■ Description of the task ■
The listing below has to be output exactly as given, less its pictures.

■ Data section ■
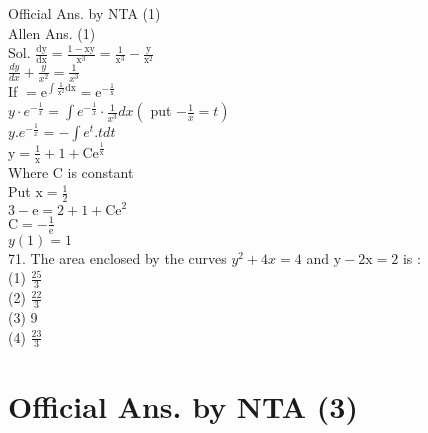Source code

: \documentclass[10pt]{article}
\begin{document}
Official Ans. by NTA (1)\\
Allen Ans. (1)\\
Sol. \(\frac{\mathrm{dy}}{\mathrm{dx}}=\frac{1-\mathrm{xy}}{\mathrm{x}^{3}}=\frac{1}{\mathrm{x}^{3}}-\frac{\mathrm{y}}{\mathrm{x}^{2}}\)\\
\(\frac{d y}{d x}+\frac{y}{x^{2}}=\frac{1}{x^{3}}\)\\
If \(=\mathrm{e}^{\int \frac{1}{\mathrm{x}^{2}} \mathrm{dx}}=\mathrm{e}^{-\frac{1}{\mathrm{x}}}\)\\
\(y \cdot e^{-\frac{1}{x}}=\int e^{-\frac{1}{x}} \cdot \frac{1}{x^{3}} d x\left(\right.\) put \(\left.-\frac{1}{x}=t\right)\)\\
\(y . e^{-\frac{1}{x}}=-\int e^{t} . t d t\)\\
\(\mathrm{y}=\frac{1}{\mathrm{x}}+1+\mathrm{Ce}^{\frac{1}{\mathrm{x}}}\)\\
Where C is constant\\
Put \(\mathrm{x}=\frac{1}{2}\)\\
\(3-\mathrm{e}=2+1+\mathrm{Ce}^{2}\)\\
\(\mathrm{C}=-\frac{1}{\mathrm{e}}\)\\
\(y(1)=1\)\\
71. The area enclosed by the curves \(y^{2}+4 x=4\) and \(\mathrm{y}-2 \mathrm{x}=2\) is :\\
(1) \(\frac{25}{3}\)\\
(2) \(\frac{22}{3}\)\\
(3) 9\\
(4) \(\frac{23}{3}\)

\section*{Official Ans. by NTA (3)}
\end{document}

■ Solution for this exercise ■
Source code

: \documentclass[10pt]{article}
\begin{document}
Official Ans. by NTA (1)\\
Allen Ans. (1)\\
Sol. \(\frac{\mathrm{dy}}{\mathrm{dx}}=\frac{1-\mathrm{xy}}{\mathrm{x}^{3}}=\frac{1}{\mathrm{x}^{3}}-\frac{\mathrm{y}}{\mathrm{x}^{2}}\)\\
\(\frac{d y}{d x}+\frac{y}{x^{2}}=\frac{1}{x^{3}}\)\\
If \(=\mathrm{e}^{\int \frac{1}{\mathrm{x}^{2}} \mathrm{dx}}=\mathrm{e}^{-\frac{1}{\mathrm{x}}}\)\\
\(y \cdot e^{-\frac{1}{x}}=\int e^{-\frac{1}{x}} \cdot \frac{1}{x^{3}} d x\left(\right.\) put \(\left.-\frac{1}{x}=t\right)\)\\
\(y . e^{-\frac{1}{x}}=-\int e^{t} . t d t\)\\
\(\mathrm{y}=\frac{1}{\mathrm{x}}+1+\mathrm{Ce}^{\frac{1}{\mathrm{x}}}\)\\
Where C is constant\\
Put \(\mathrm{x}=\frac{1}{2}\)\\
\(3-\mathrm{e}=2+1+\mathrm{Ce}^{2}\)\\
\(\mathrm{C}=-\frac{1}{\mathrm{e}}\)\\
\(y(1)=1\)\\
71. The area enclosed by the curves \(y^{2}+4 x=4\) and \(\mathrm{y}-2 \mathrm{x}=2\) is :\\
(1) \(\frac{25}{3}\)\\
(2) \(\frac{22}{3}\)\\
(3) 9\\
(4) \(\frac{23}{3}\)

\section*{Official Ans. by NTA (3)}
\end{document}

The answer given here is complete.